In the last step of the population analysis, only the relationship between V 1 and weight was retained in the final model. Other authors have previously reported relationships between MTX clearance and the markers of renal function and age [11, 12, 42]. The results of the covariates analysis performed in the present study show a weak relationship between CL or CL/BSA and age. Children less than 4 years have a higher clearance than in the older ones (12.7 ± 4.7 vs. 10.9 ± 3.7 l/h/m²). However, this relationship was not retained in the final model. As previously reported, no differences in estimated parameters were found between boys and girls [11, 12, 24].

The validity of population parameters estimated (population group) was confirmed with an independent group of patients (validation group). Moreover, in this paper, from the data of patients included in the validation group, different sampling strategies were investigated for the estimation of MTX CL, V 1, and t ½ elim, among them that published by Odoul et al. [24]. These pharmacokinetic parameters, particularly CL and t 1/2 elim, were selected due to their importance in the occurrence of toxicity. For determining these three parameters in clinical routine with minimal constraints for patients, we propose a limited sampling strategy based on Bayesian estimation using the NONMEM program. The two-sample schedules based on times 24 and 48 h after the beginning of infusion combines good precision and convenience. For both ethical and practical reasons it is essential to reduce the number of samples and the time spent in the hospital for sampling. However, by using only one sample at 48 h following the beginning of infusion, the estimations of CL, V 1, and t ½ elim were not biased but the interindividual variability in these parameters decreased, particularly the interindividual variability on V 1 and t ½ elim (Table 4). Indeed, these two parameters were overestimated for low V 1 and t ½ elim values and underestimated for high V 1 and t ½ elim values. The decrease of interindividual variability is due to lack of information about the parameters, resulting in a shift toward the population mean as a result of the Bayesian principle.

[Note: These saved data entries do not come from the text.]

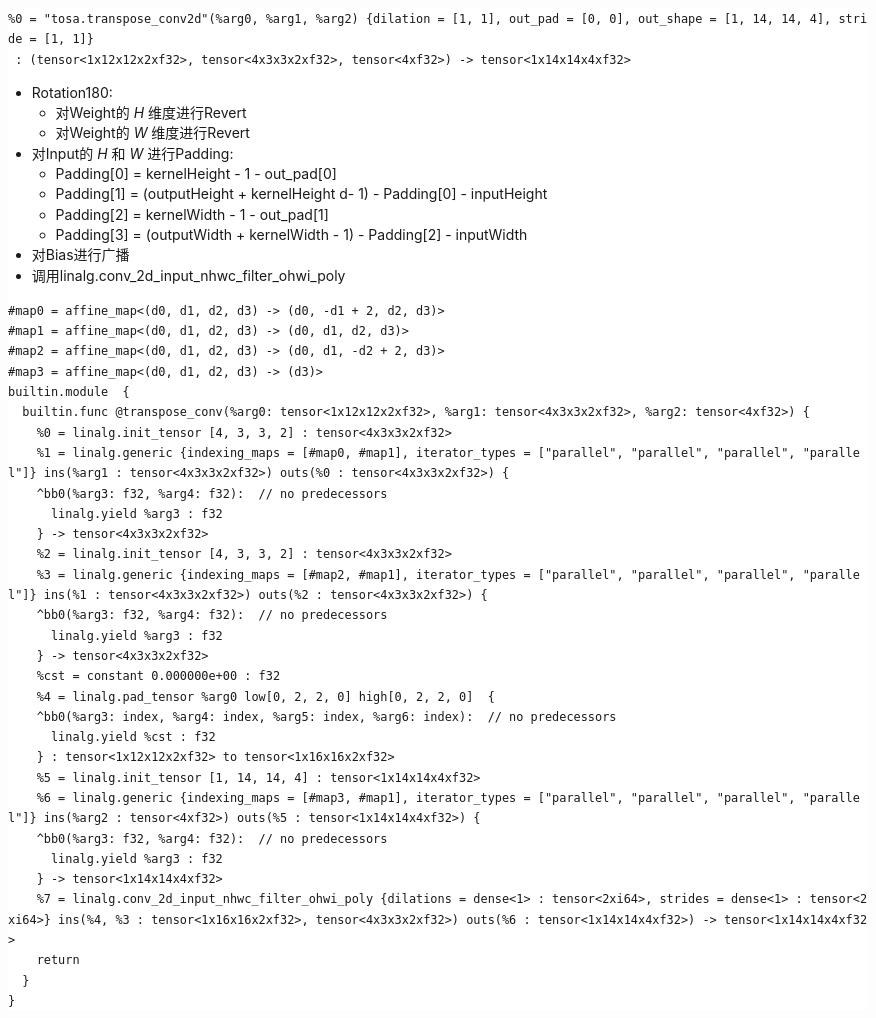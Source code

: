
 ```Tosa
%0 = "tosa.transpose_conv2d"(%arg0, %arg1, %arg2) {dilation = [1, 1], out_pad = [0, 0], out_shape = [1, 14, 14, 4], stride = [1, 1]}
 : (tensor<1x12x12x2xf32>, tensor<4x3x3x2xf32>, tensor<4xf32>) -> tensor<1x14x14x4xf32>
```

- Rotation180:
  - 对Weight的 _H_ 维度进行Revert
  - 对Weight的 _W_ 维度进行Revert
- 对Input的 _H_ 和 _W_ 进行Padding:
  - Padding[0] = kernelHeight - 1 - out_pad[0]
  - Padding[1] = (outputHeight + kernelHeight d- 1) - Padding[0] - inputHeight
  - Padding[2] = kernelWidth - 1 - out_pad[1]
  - Padding[3] = (outputWidth + kernelWidth - 1) - Padding[2] - inputWidth
- 对Bias进行广播
- 调用linalg.conv_2d_input_nhwc_filter_ohwi_poly

```IR
#map0 = affine_map<(d0, d1, d2, d3) -> (d0, -d1 + 2, d2, d3)>
#map1 = affine_map<(d0, d1, d2, d3) -> (d0, d1, d2, d3)>
#map2 = affine_map<(d0, d1, d2, d3) -> (d0, d1, -d2 + 2, d3)>
#map3 = affine_map<(d0, d1, d2, d3) -> (d3)>
builtin.module  {
  builtin.func @transpose_conv(%arg0: tensor<1x12x12x2xf32>, %arg1: tensor<4x3x3x2xf32>, %arg2: tensor<4xf32>) {
    %0 = linalg.init_tensor [4, 3, 3, 2] : tensor<4x3x3x2xf32>
    %1 = linalg.generic {indexing_maps = [#map0, #map1], iterator_types = ["parallel", "parallel", "parallel", "parallel"]} ins(%arg1 : tensor<4x3x3x2xf32>) outs(%0 : tensor<4x3x3x2xf32>) {
    ^bb0(%arg3: f32, %arg4: f32):  // no predecessors
      linalg.yield %arg3 : f32
    } -> tensor<4x3x3x2xf32>
    %2 = linalg.init_tensor [4, 3, 3, 2] : tensor<4x3x3x2xf32>
    %3 = linalg.generic {indexing_maps = [#map2, #map1], iterator_types = ["parallel", "parallel", "parallel", "parallel"]} ins(%1 : tensor<4x3x3x2xf32>) outs(%2 : tensor<4x3x3x2xf32>) {
    ^bb0(%arg3: f32, %arg4: f32):  // no predecessors
      linalg.yield %arg3 : f32
    } -> tensor<4x3x3x2xf32>
    %cst = constant 0.000000e+00 : f32
    %4 = linalg.pad_tensor %arg0 low[0, 2, 2, 0] high[0, 2, 2, 0]  {
    ^bb0(%arg3: index, %arg4: index, %arg5: index, %arg6: index):  // no predecessors
      linalg.yield %cst : f32
    } : tensor<1x12x12x2xf32> to tensor<1x16x16x2xf32> 
    %5 = linalg.init_tensor [1, 14, 14, 4] : tensor<1x14x14x4xf32>
    %6 = linalg.generic {indexing_maps = [#map3, #map1], iterator_types = ["parallel", "parallel", "parallel", "parallel"]} ins(%arg2 : tensor<4xf32>) outs(%5 : tensor<1x14x14x4xf32>) {
    ^bb0(%arg3: f32, %arg4: f32):  // no predecessors
      linalg.yield %arg3 : f32
    } -> tensor<1x14x14x4xf32>
    %7 = linalg.conv_2d_input_nhwc_filter_ohwi_poly {dilations = dense<1> : tensor<2xi64>, strides = dense<1> : tensor<2xi64>} ins(%4, %3 : tensor<1x16x16x2xf32>, tensor<4x3x3x2xf32>) outs(%6 : tensor<1x14x14x4xf32>) -> tensor<1x14x14x4xf32>
    return
  }
}
```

The high quality (as indicated by the small residual variability and error of estimate in percent obtained by NONMEM analysis) of the pharmacokinetic data collected during this trial shows the feasibility of MTX drug monitoring at a large scale. Using two sampling times (24 and 48 h), it was possible to predict the time at which the MTX concentration reached a predicted threshold below which the administration of folinic acid could be stopped (i.e., 0.2 μM). According to our data, 93.7 and 87.3% of patients have MTX concentrations higher than the threshold of 0.2 μM, 48 and 72 h after the end of the infusion, respectively. Therefore, more than half of the HDMTX courses will benefit for the LSS model, allowing hospitalization in the corresponding patients to be reduced by 24 h or more. An additional retrospective study, based on the proposed LSS will be performed to further validate this model before introducing it in the strategy of MTX monitoring for children with ALL.